An Attempt at Explaining How I Plan to Raise my Kids

on raising childrenI want others to respect my values and morals and to respect how I raise my children as a parent. There are parent’s out there that have warped values and child-rearing practices, and that often demands the intervention of a community and sometimes the law, but most of the time we respect different parenting practices. So here is a brief insight into my hopes of instilling certain values in my children, and then a brief defense of them.

I want to raise my children valuing the importance of relationship and community. I want them to see giving as far more enjoyable and valuable then receiving (yes even at Christmas time). I want my children to know, and probably lend me insight, into the paradoxes of Jesus’ teachings. Love your enemies, deny yourself, seek first the kingdom, faith like a child in a kingdom like a mustard seed. I want my kids to know that there are better uses of your time then comatose entertainment; that more toys won’t make you more happy. I want them to know that Christianity and Church is much more about hanging out in the park with the homeless and having banquets for the needy, than it is about singing songs, drawing pictures and eating out on Sunday with people that all look and act the same. I want my kids to know that worship includes planting gardens and giving food, clothes and shelter to others. I want them to know that we bike because it’s fun, and it’s taking good care of this lovely planet God gave us. I want my kids to know the importance of wearing clothes and eating food that was prepared justly and not by a child their age in a sweatshop. I want my kids to know that God will care for their needs, but that it is more important to live simply so that others might simply live. I want my kids to have fun, playing at the park, reading books at the library, going on adventures all over town, building castles out of refrigerator boxes, redeeming others trash into tree forts.
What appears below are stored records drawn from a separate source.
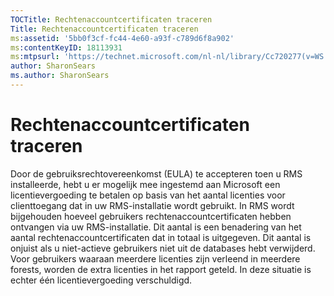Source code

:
 ```yaml
---
TOCTitle: Rechtenaccountcertificaten traceren
Title: Rechtenaccountcertificaten traceren
ms:assetid: '5bb0f3cf-fc44-4e60-a93f-c789d6f8a902'
ms:contentKeyID: 18113931
ms:mtpsurl: 'https://technet.microsoft.com/nl-nl/library/Cc720277(v=WS.10)'
author: SharonSears
ms.author: SharonSears
---
```


Rechtenaccountcertificaten traceren
===================================

Door de gebruiksrechtovereenkomst (EULA) te accepteren toen u RMS installeerde, hebt u er mogelijk mee ingestemd aan Microsoft een licentievergoeding te betalen op basis van het aantal licenties voor clienttoegang dat in uw RMS-installatie wordt gebruikt. In RMS wordt bijgehouden hoeveel gebruikers rechtenaccountcertificaten hebben ontvangen via uw RMS-installatie. Dit aantal is een benadering van het aantal rechtenaccountcertificaten dat in totaal is uitgegeven. Dit aantal is onjuist als u niet-actieve gebruikers niet uit de databases hebt verwijderd. Voor gebruikers waaraan meerdere licenties zijn verleend in meerdere forests, worden de extra licenties in het rapport geteld. In deze situatie is echter één licentievergoeding verschuldigd.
I know, my aspirations are high. I have ideas for how I might begin to instill those values, and I’m flexible with how, but those are values I want to teach them. Most people will agree these are good ends, it’s the means that people are going to have a hard time with. I don’t want to have a TV in the house. I’m not going to buy my children presents on Christmas. We aren’t going to fill our house with toys. We aren’t going to live a lifestyle that matches our income. Our cars, clothes, toys and haircuts might be less trendy then the neighbors. We’re going to live in a neighborhood where everyone doesn’t look the same, and BMW’s and SUV’s don’t line the driveways. And that might mean my bike gets stolen.

Can other’s respect that? Honestly, I think they’re going to have a hard time. Folks might disagree on when their kid’s can see scary movies, but they all think you should get toys on Christmas. They might disagree on smoking in the house, but most folks seem to agree you should get the biggest house you can afford (actually that the bank will loan you).

I definitely think the biggest obstacle to instilling these values in our children will not be the children’s willingness to embrace them, but other adults outright disagreement and disrespect of that set of values (however well meaning they are).

20 thoughts on “An Attempt at Explaining How I Plan to Raise my Kids”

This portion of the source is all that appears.